Para esclarecer o significado dessa importante narrativa, não há melhor comentário que o trecho seguinte de Valéry, escrito num contexto completamente diferente. "A observação do artista pode atingir uma profundidade quase mística. Os objetos iluminados perdem os seus nomes: sombras e claridades formam sistemas e problemas particulares não dependem de nenhuma ciência, que não aludem a nenhuma prática, mas que recebem toda sua existência e todo seu valor de certas afinidades singulares entre a alma, o olho e a mão de uma pessoa nascida para surpreender tais afinidades em si mesmo e para as produzir.”

A alma, o olho e a mão estão assim inscritos no mesmo campo. Interagindo, eles definem uma prática. Essa prática deixou de nos ser familiar. O papel da mão no trabalho produtivo tornou-se mais modesto, e o lugar que ela ocupava durante a narração está agora vazio. (Pois a narração, em seu aspecto sensível, não é de modo algum o produto exclusivo da voz. Na verdadeira narração, a mão intervém decisivamente com seus gestos apreendidos na experiência do trabalho, que sustentam de cem maneiras o fluxo do que é dito). A antiga coordenação da alma, do olhar e da mão, que transparece nas palavras de Valéry, é típica do artesão, e é ela que encontramos sempre, onde quer que a arte de narrar seja praticada. Podemos ir mais longe e perguntar se a relação entre o narrador e sua matéria - a vida humana - não seria ela própria uma relação artesanal. Não seria sua tarefa trabalhar a matéria-prima da experiência - a sua e a dos outros - transformando-a num produto sólido, útil e único? Talvez se tenha uma noção mais clara desse processo através do provérbio, concebido como uma espécie de ideograma de uma narrativa. Podemos dizer que os provérbios são ruínas de antigas narrativas, nas quais a moral da história abraça um acontecimento, como a hera abraça um muro. 

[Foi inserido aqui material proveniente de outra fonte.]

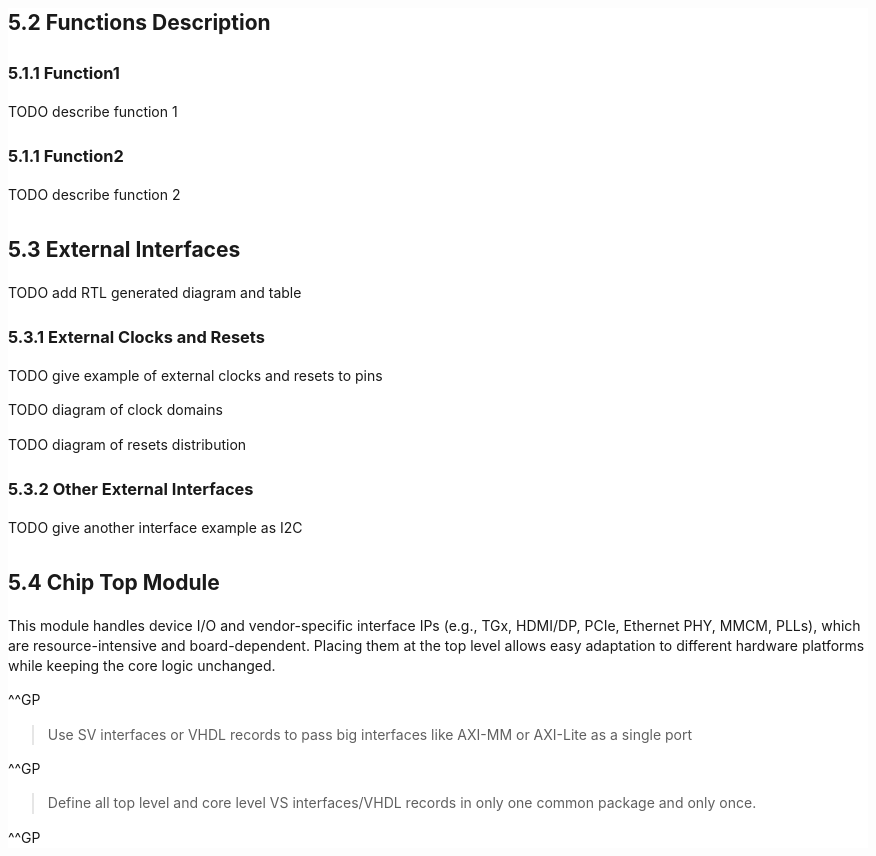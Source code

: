 

## 5.2 Functions Description

### 5.1.1 Function1

TODO describe function 1



### 5.1.1 Function2

TODO describe function 2



## 5.3 External Interfaces

TODO add RTL generated diagram and table



### 5.3.1 External Clocks and Resets

TODO give example of external clocks and resets to pins



TODO diagram of clock domains



TODO diagram of resets distribution





### 5.3.2 Other External Interfaces

TODO give another interface example as I2C



   

## 5.4 Chip Top Module

This module handles device I/O and vendor-specific interface IPs (e.g., TGx, HDMI/DP, PCIe, Ethernet PHY, MMCM, PLLs), which are resource-intensive and board-dependent. Placing them at the top level allows easy adaptation to different hardware platforms while keeping the core logic unchanged.

^^GP

> Use SV interfaces or VHDL records to pass big interfaces like AXI-MM or AXI-Lite as a single port

^^GP

> Define all top level and core level VS interfaces/VHDL records in only one common package and only once.

^^GP
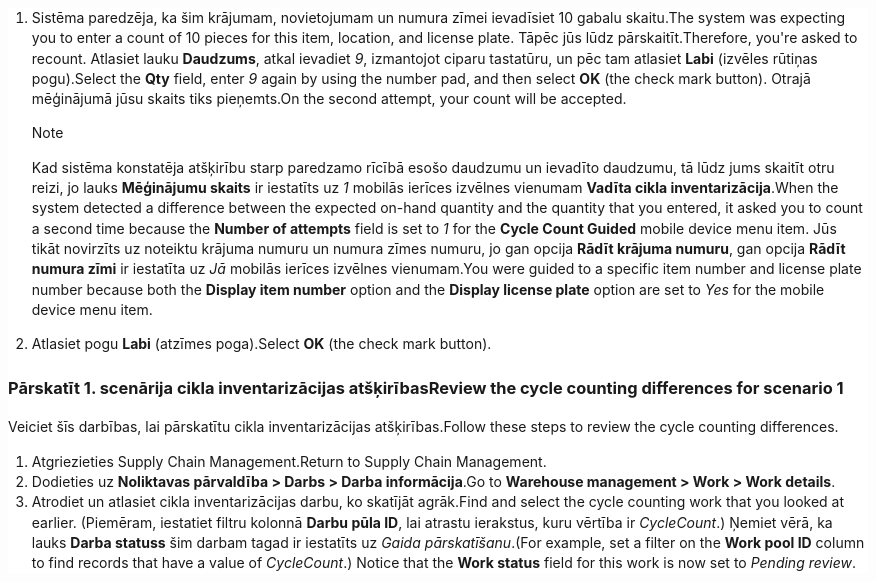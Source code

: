 1. <span data-ttu-id="8dc65-228">Sistēma paredzēja, ka šim krājumam, novietojumam un numura zīmei ievadīsiet 10 gabalu skaitu.</span><span class="sxs-lookup"><span data-stu-id="8dc65-228">The system was expecting you to enter a count of 10 pieces for this item, location, and license plate.</span></span> <span data-ttu-id="8dc65-229">Tāpēc jūs lūdz pārskaitīt.</span><span class="sxs-lookup"><span data-stu-id="8dc65-229">Therefore, you're asked to recount.</span></span> <span data-ttu-id="8dc65-230">Atlasiet lauku **Daudzums**, atkal ievadiet *9*, izmantojot ciparu tastatūru, un pēc tam atlasiet **Labi** (izvēles rūtiņas pogu).</span><span class="sxs-lookup"><span data-stu-id="8dc65-230">Select the **Qty** field, enter *9* again by using the number pad, and then select **OK** (the check mark button).</span></span> <span data-ttu-id="8dc65-231">Otrajā mēģinājumā jūsu skaits tiks pieņemts.</span><span class="sxs-lookup"><span data-stu-id="8dc65-231">On the second attempt, your count will be accepted.</span></span>

    > [!NOTE]
    > <span data-ttu-id="8dc65-232">Kad sistēma konstatēja atšķirību starp paredzamo rīcībā esošo daudzumu un ievadīto daudzumu, tā lūdz jums skaitīt otru reizi, jo lauks **Mēģinājumu skaits** ir iestatīts uz *1* mobilās ierīces izvēlnes vienumam **Vadīta cikla inventarizācija**.</span><span class="sxs-lookup"><span data-stu-id="8dc65-232">When the system detected a difference between the expected on-hand quantity and the quantity that you entered, it asked you to count a second time because the **Number of attempts** field is set to *1* for the **Cycle Count Guided** mobile device menu item.</span></span> <span data-ttu-id="8dc65-233">Jūs tikāt novirzīts uz noteiktu krājuma numuru un numura zīmes numuru, jo gan opcija **Rādīt krājuma numuru**, gan opcija **Rādīt numura zīmi** ir iestatīta uz *Jā* mobilās ierīces izvēlnes vienumam.</span><span class="sxs-lookup"><span data-stu-id="8dc65-233">You were guided to a specific item number and license plate number because both the **Display item number** option and the **Display license plate** option are set to *Yes* for the mobile device menu item.</span></span>

1. <span data-ttu-id="8dc65-234">Atlasiet pogu **Labi** (atzīmes poga).</span><span class="sxs-lookup"><span data-stu-id="8dc65-234">Select **OK** (the check mark button).</span></span>

### <a name="review-the-cycle-counting-differences-for-scenario-1"></a><span data-ttu-id="8dc65-235">Pārskatīt 1. scenārija cikla inventarizācijas atšķirības</span><span class="sxs-lookup"><span data-stu-id="8dc65-235">Review the cycle counting differences for scenario 1</span></span>

<span data-ttu-id="8dc65-236">Veiciet šīs darbības, lai pārskatītu cikla inventarizācijas atšķirības.</span><span class="sxs-lookup"><span data-stu-id="8dc65-236">Follow these steps to review the cycle counting differences.</span></span>

1. <span data-ttu-id="8dc65-237">Atgriezieties Supply Chain Management.</span><span class="sxs-lookup"><span data-stu-id="8dc65-237">Return to Supply Chain Management.</span></span>
1. <span data-ttu-id="8dc65-238">Dodieties uz **Noliktavas pārvaldība \> Darbs \> Darba informācija**.</span><span class="sxs-lookup"><span data-stu-id="8dc65-238">Go to **Warehouse management \> Work \> Work details**.</span></span>
1. <span data-ttu-id="8dc65-239">Atrodiet un atlasiet cikla inventarizācijas darbu, ko skatījāt agrāk.</span><span class="sxs-lookup"><span data-stu-id="8dc65-239">Find and select the cycle counting work that you looked at earlier.</span></span> <span data-ttu-id="8dc65-240">(Piemēram, iestatiet filtru kolonnā **Darbu pūla ID**, lai atrastu ierakstus, kuru vērtība ir *CycleCount*.) Ņemiet vērā, ka lauks **Darba statuss** šim darbam tagad ir iestatīts uz *Gaida pārskatīšanu*.</span><span class="sxs-lookup"><span data-stu-id="8dc65-240">(For example, set a filter on the **Work pool ID** column to find records that have a value of *CycleCount*.) Notice that the **Work status** field for this work is now set to *Pending review*.</span></span>
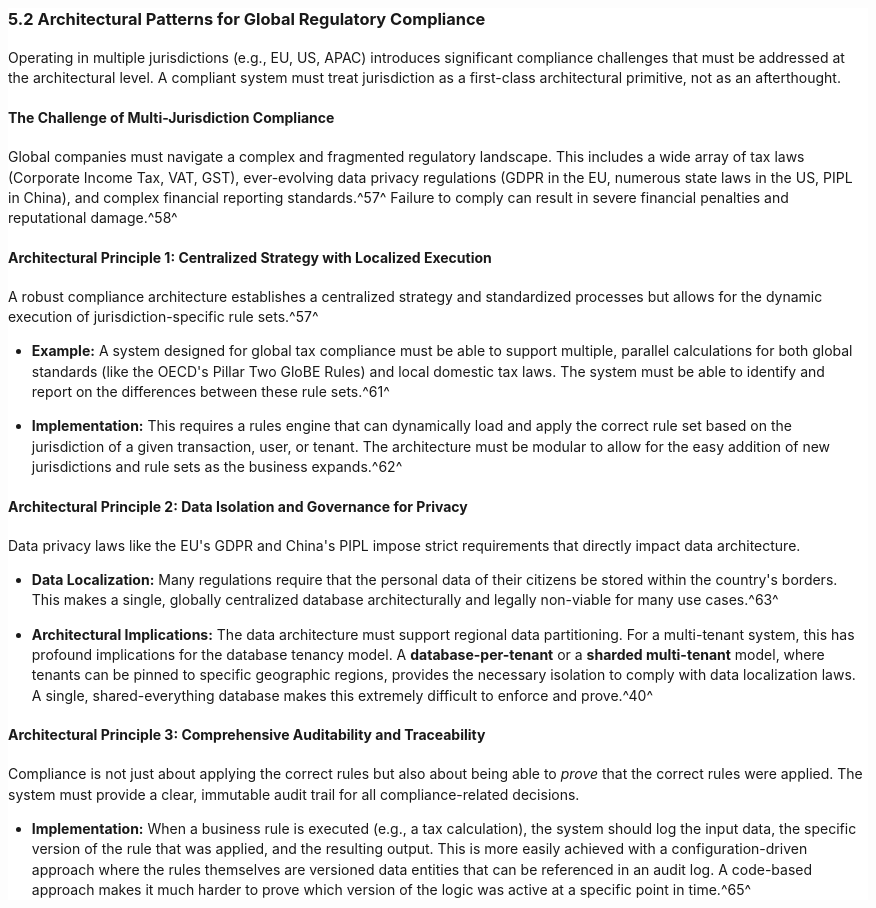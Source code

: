 ### 5.2 Architectural Patterns for Global Regulatory Compliance

Operating in multiple jurisdictions (e.g., EU, US, APAC) introduces significant compliance challenges that must be addressed at the architectural level. A compliant system must treat jurisdiction as a first-class architectural primitive, not as an afterthought.

#### The Challenge of Multi-Jurisdiction Compliance

Global companies must navigate a complex and fragmented regulatory landscape. This includes a wide array of tax laws (Corporate Income Tax, VAT, GST), ever-evolving data privacy regulations (GDPR in the EU, numerous state laws in the US, PIPL in China), and complex financial reporting standards.^57^ Failure to comply can result in severe financial penalties and reputational damage.^58^

#### Architectural Principle 1: Centralized Strategy with Localized Execution

A robust compliance architecture establishes a centralized strategy and standardized processes but allows for the dynamic execution of jurisdiction-specific rule sets.^57^

- **Example:** A system designed for global tax compliance must be able to support multiple, parallel calculations for both global standards (like the OECD's Pillar Two GloBE Rules) and local domestic tax laws. The system must be able to identify and report on the differences between these rule sets.^61^

- **Implementation:** This requires a rules engine that can dynamically load and apply the correct rule set based on the jurisdiction of a given transaction, user, or tenant. The architecture must be modular to allow for the easy addition of new jurisdictions and rule sets as the business expands.^62^

#### Architectural Principle 2: Data Isolation and Governance for Privacy

Data privacy laws like the EU's GDPR and China's PIPL impose strict requirements that directly impact data architecture.

- **Data Localization:** Many regulations require that the personal data of their citizens be stored within the country's borders. This makes a single, globally centralized database architecturally and legally non-viable for many use cases.^63^

- **Architectural Implications:** The data architecture must support regional data partitioning. For a multi-tenant system, this has profound implications for the database tenancy model. A **database-per-tenant** or a **sharded multi-tenant** model, where tenants can be pinned to specific geographic regions, provides the necessary isolation to comply with data localization laws. A single, shared-everything database makes this extremely difficult to enforce and prove.^40^

#### Architectural Principle 3: Comprehensive Auditability and Traceability

Compliance is not just about applying the correct rules but also about being able to *prove* that the correct rules were applied. The system must provide a clear, immutable audit trail for all compliance-related decisions.

- **Implementation:** When a business rule is executed (e.g., a tax calculation), the system should log the input data, the specific version of the rule that was applied, and the resulting output. This is more easily achieved with a configuration-driven approach where the rules themselves are versioned data entities that can be referenced in an audit log. A code-based approach makes it much harder to prove which version of the logic was active at a specific point in time.^65^
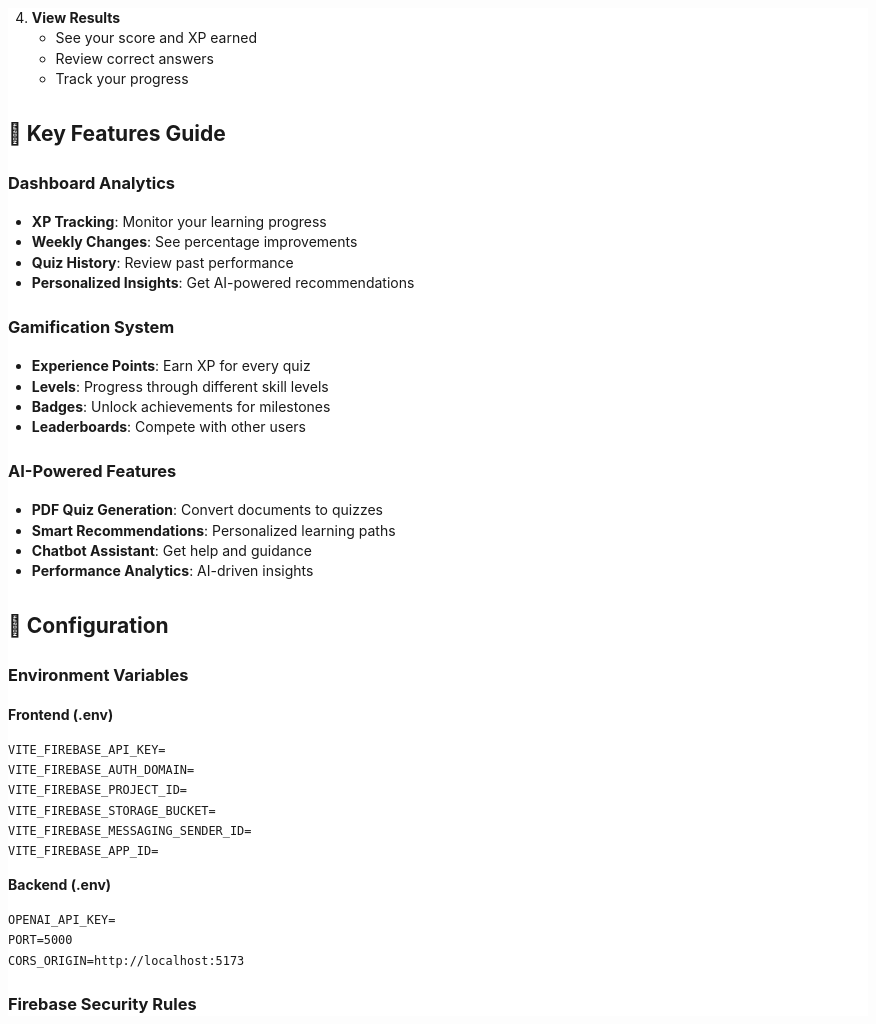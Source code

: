 4. **View Results**
   - See your score and XP earned
   - Review correct answers
   - Track your progress

## 🎯 Key Features Guide

### Dashboard Analytics

- **XP Tracking**: Monitor your learning progress
- **Weekly Changes**: See percentage improvements
- **Quiz History**: Review past performance
- **Personalized Insights**: Get AI-powered recommendations

### Gamification System

- **Experience Points**: Earn XP for every quiz
- **Levels**: Progress through different skill levels
- **Badges**: Unlock achievements for milestones
- **Leaderboards**: Compete with other users

### AI-Powered Features

- **PDF Quiz Generation**: Convert documents to quizzes
- **Smart Recommendations**: Personalized learning paths
- **Chatbot Assistant**: Get help and guidance
- **Performance Analytics**: AI-driven insights

## 🔧 Configuration

### Environment Variables

**Frontend (.env)**

```env
VITE_FIREBASE_API_KEY=
VITE_FIREBASE_AUTH_DOMAIN=
VITE_FIREBASE_PROJECT_ID=
VITE_FIREBASE_STORAGE_BUCKET=
VITE_FIREBASE_MESSAGING_SENDER_ID=
VITE_FIREBASE_APP_ID=
```

**Backend (.env)**

```env
OPENAI_API_KEY=
PORT=5000
CORS_ORIGIN=http://localhost:5173
```

### Firebase Security Rules
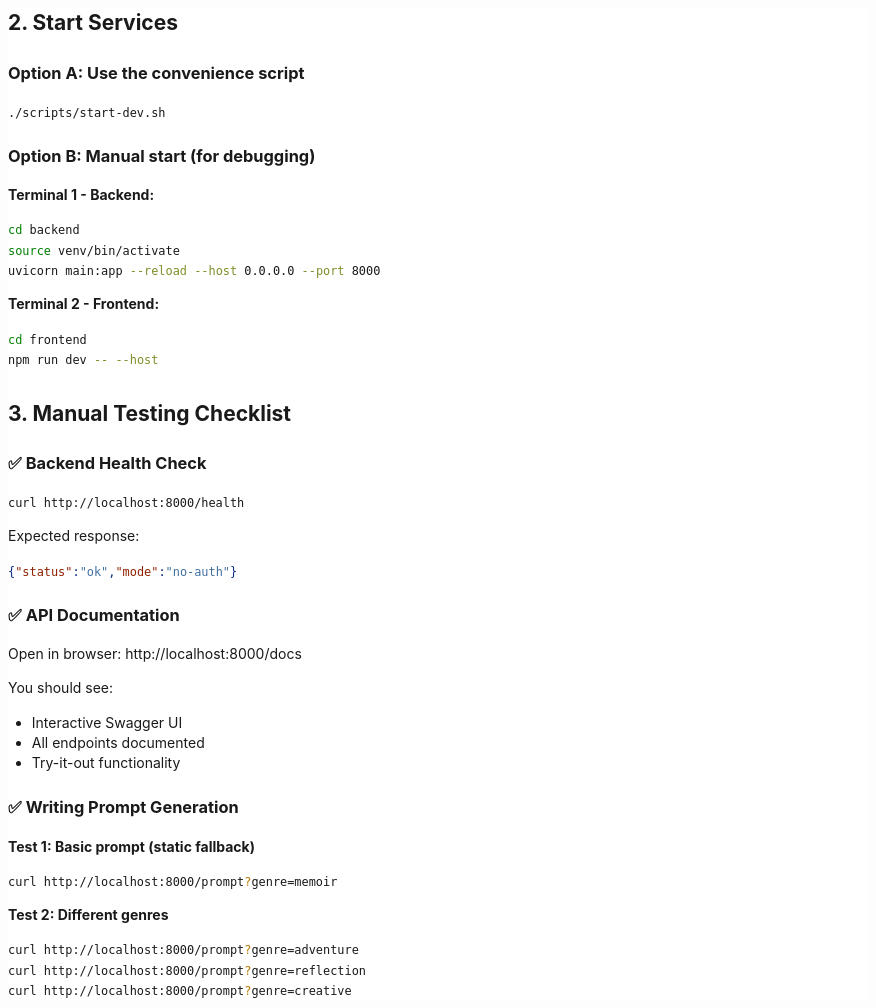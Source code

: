 ## 2. Start Services

### Option A: Use the convenience script
```bash
./scripts/start-dev.sh
```

### Option B: Manual start (for debugging)

**Terminal 1 - Backend:**
```bash
cd backend
source venv/bin/activate
uvicorn main:app --reload --host 0.0.0.0 --port 8000
```

**Terminal 2 - Frontend:**
```bash
cd frontend
npm run dev -- --host
```

## 3. Manual Testing Checklist

### ✅ Backend Health Check

```bash
curl http://localhost:8000/health
```

Expected response:
```json
{"status":"ok","mode":"no-auth"}
```

### ✅ API Documentation

Open in browser: http://localhost:8000/docs

You should see:
- Interactive Swagger UI
- All endpoints documented
- Try-it-out functionality

### ✅ Writing Prompt Generation

**Test 1: Basic prompt (static fallback)**
```bash
curl http://localhost:8000/prompt?genre=memoir
```

**Test 2: Different genres**
```bash
curl http://localhost:8000/prompt?genre=adventure
curl http://localhost:8000/prompt?genre=reflection
curl http://localhost:8000/prompt?genre=creative
```
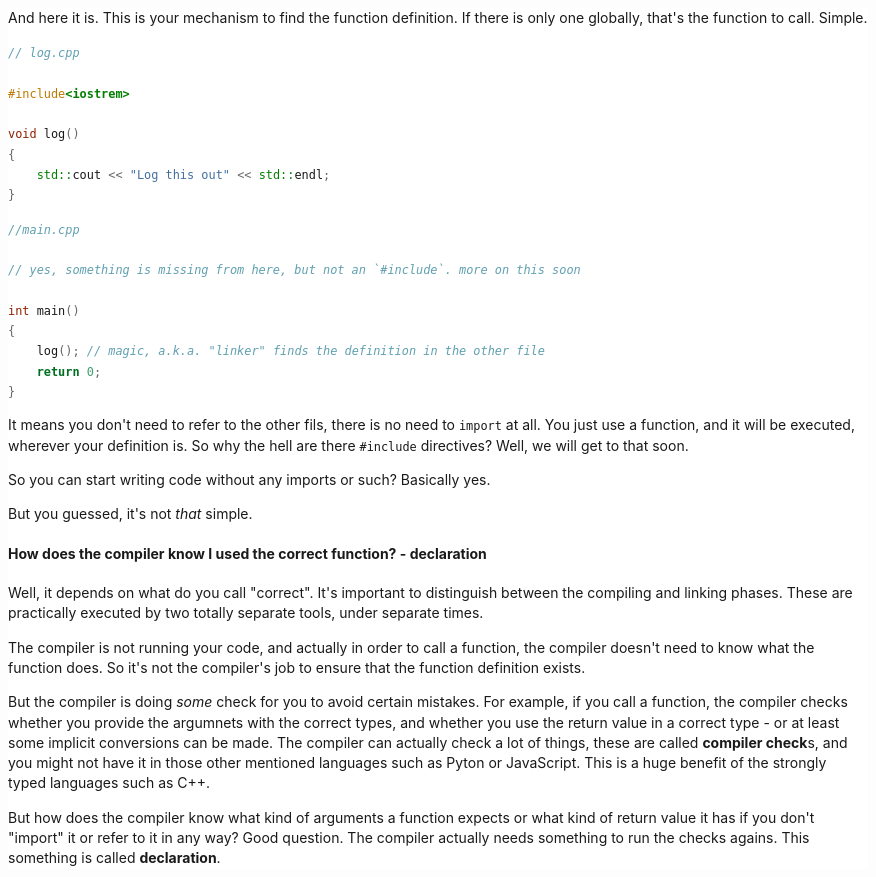 And here it is. This is your mechanism to find the function definition. If there is only one globally, that's the function to call. Simple.

```cpp
// log.cpp

#include<iostrem>

void log()
{
    std::cout << "Log this out" << std::endl;
}
```

```cpp
//main.cpp

// yes, something is missing from here, but not an `#include`. more on this soon

int main()
{
    log(); // magic, a.k.a. "linker" finds the definition in the other file
    return 0;
}
```

It means you don't need to refer to the other fils, there is no need to `import` at all. You just use a function, and it will be executed, wherever your definition is. So why the hell are there `#include` directives? Well, we will get to that soon.

So you can start writing code without any imports or such? Basically yes.

But you guessed, it's not *that* simple.

#### How does the compiler know I used the correct function? - declaration

Well, it depends on what do you call "correct". It's important to distinguish between the compiling and linking phases. These are practically executed by two totally separate tools, under separate times.

The compiler is not running your code, and actually in order to call a function, the compiler doesn't need to know what the function does. So it's not the compiler's job to ensure that the function definition exists.

But the compiler is doing *some* check for you to avoid certain mistakes. For example, if you call a function, the compiler checks whether you provide the argumnets with the correct types, and whether you use the return value in a correct type - or at least some implicit conversions can be made. The compiler can actually check a lot of things, these are called **compiler check**s, and you might not have it in those other mentioned languages such as Pyton or JavaScript. This is a huge benefit of the strongly typed languages such as C++.

But how does the compiler know what kind of arguments a function expects or what kind of return value it has if you don't "import" it or refer to it in any way? Good question. The compiler actually needs something to run the checks agains. This something is called **declaration**.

Assim definido, o narrador figura entre os mestres e os sábios. Ele sabe dar conselhos: não para alguns casos, como o provérbio, mas para muitos casos, como o sábio. Pois pode recorrer a um acervo de toda uma vida (uma vida que não inclui apenas a própria experiência, mas em grande parte a experiência alheia. O narrador assimila à sua substância mais íntima aquilo que sabe por ouvir dizer). Seu dom é poder contar sua vida; sua dignidade é contá-la inteira. O narrador é o homem que poderia deixar a luz tênue de sua narração consumir completamente a mecha de sua vida. Daí a atmosfera incomparável que circunda o narrador: em Leskov como em Hauff, em Poe como em Stevenson. O narrador é a figura na qual o justo se encontra consigo mesmo. (1936

BENJAMIN, Walter. O Narrador: considerações sobre a obra de Nikolai Leskov.
In: Magia e técnica, arte e política: ensaios sobre literatura e história da cultura. São Paulo: Brasiliense, 1994, p. 197-221.